TASK DIRECTIONS — Note how many lines of the data below hold the word "begin", then give that number with no other text.

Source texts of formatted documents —
******************************

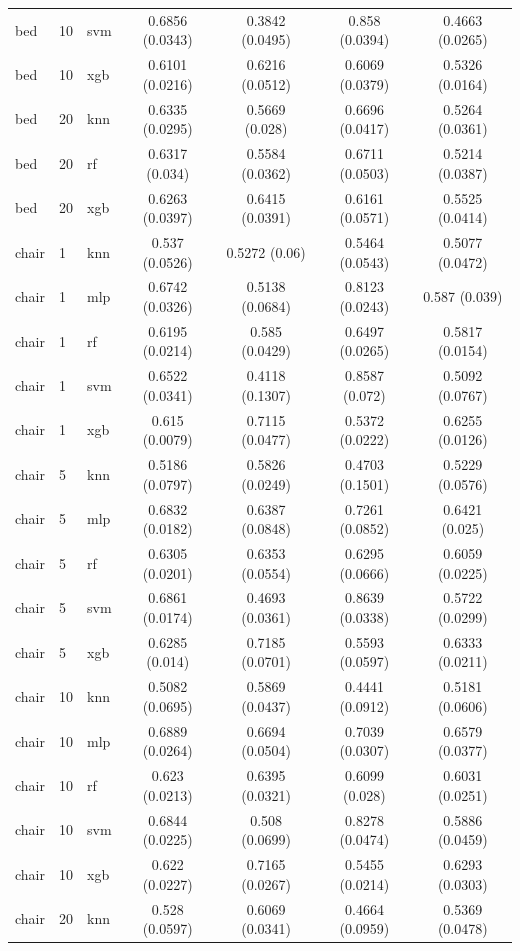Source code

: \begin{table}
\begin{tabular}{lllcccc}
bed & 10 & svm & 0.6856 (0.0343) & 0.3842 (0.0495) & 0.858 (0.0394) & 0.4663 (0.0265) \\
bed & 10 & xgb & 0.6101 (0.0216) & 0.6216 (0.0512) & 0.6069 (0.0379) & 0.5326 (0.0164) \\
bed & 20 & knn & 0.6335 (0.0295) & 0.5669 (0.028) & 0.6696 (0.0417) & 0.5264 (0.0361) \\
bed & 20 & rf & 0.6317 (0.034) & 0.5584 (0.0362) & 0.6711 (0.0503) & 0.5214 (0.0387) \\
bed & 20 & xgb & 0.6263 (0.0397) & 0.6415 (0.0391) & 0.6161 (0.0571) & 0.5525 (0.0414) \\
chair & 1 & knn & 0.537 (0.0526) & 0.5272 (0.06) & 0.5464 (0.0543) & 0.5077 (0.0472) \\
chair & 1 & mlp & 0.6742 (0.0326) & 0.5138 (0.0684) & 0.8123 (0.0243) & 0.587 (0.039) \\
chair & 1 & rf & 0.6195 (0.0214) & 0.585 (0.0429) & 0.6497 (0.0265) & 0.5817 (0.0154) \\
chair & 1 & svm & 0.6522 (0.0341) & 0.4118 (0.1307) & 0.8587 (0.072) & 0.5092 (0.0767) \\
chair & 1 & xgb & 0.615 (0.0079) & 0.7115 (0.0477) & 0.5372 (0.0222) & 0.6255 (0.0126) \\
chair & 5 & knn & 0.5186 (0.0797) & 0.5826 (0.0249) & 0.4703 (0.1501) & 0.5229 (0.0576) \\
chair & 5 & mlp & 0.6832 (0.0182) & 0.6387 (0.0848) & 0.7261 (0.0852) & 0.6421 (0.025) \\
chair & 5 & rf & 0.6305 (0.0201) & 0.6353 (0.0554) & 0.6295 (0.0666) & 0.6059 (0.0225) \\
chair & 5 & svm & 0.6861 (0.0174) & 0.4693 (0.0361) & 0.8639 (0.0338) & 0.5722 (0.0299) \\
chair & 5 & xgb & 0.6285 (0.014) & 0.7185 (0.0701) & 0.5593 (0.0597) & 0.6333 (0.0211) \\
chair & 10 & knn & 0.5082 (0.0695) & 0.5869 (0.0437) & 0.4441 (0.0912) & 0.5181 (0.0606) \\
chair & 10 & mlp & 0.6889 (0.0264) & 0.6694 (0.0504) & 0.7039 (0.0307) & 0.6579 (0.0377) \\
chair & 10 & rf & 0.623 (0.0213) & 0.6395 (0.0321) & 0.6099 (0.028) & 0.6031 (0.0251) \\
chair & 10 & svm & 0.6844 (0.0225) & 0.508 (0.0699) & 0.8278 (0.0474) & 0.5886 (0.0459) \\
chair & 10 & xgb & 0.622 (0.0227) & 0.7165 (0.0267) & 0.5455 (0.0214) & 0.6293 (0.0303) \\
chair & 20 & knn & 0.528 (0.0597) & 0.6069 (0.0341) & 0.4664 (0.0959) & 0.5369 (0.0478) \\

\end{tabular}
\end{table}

******************************

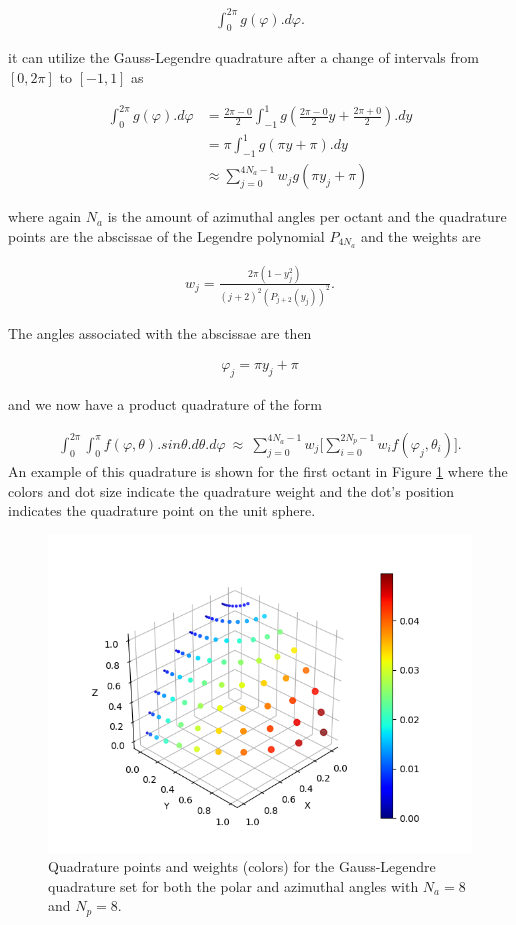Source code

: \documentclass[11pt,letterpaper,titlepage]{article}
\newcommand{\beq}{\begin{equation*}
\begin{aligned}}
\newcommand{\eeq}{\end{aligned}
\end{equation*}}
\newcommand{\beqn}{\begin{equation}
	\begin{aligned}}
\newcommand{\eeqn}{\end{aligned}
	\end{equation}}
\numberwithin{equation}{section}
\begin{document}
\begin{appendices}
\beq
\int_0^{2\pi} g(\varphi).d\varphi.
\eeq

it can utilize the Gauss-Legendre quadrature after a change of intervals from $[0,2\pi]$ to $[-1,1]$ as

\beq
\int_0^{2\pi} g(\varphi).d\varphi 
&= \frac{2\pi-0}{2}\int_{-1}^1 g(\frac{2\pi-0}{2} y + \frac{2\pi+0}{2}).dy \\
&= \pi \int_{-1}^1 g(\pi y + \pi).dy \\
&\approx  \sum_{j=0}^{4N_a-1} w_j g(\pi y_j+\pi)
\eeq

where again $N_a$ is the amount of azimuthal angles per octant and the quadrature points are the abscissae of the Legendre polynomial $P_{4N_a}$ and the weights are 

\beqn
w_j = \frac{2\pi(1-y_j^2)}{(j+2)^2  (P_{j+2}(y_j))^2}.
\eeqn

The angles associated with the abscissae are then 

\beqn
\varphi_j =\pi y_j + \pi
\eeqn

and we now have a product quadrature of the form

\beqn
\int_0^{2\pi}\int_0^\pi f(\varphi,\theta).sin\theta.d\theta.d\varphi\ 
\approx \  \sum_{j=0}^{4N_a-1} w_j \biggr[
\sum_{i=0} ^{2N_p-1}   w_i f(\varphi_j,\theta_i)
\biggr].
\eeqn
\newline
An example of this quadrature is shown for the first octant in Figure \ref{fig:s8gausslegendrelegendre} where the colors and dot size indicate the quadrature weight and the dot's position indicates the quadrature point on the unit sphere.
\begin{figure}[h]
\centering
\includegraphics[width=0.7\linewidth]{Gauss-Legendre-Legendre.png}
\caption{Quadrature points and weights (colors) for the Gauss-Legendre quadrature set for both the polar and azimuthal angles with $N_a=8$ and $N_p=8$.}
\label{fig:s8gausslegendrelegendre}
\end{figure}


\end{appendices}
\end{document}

******************************

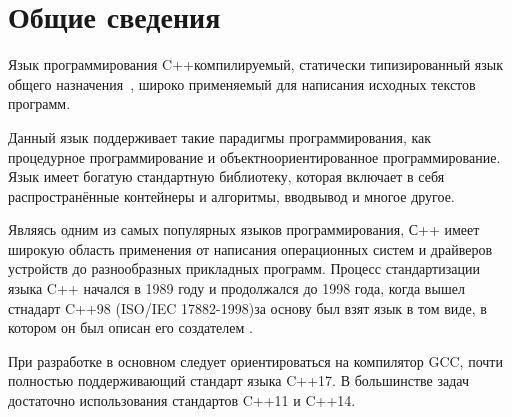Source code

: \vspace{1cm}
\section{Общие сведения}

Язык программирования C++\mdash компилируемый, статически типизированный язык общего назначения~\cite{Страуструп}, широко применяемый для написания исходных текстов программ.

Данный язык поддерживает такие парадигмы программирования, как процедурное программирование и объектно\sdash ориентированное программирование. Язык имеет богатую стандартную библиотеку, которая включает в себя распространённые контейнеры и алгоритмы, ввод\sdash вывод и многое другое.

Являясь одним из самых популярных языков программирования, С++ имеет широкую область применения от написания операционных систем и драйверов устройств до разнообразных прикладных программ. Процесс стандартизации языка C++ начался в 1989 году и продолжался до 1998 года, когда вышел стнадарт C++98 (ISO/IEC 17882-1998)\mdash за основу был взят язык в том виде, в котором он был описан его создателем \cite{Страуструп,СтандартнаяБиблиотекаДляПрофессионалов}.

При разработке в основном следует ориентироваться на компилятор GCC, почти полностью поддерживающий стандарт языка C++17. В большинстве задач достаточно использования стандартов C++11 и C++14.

******************************

RESPONSE BOX — 9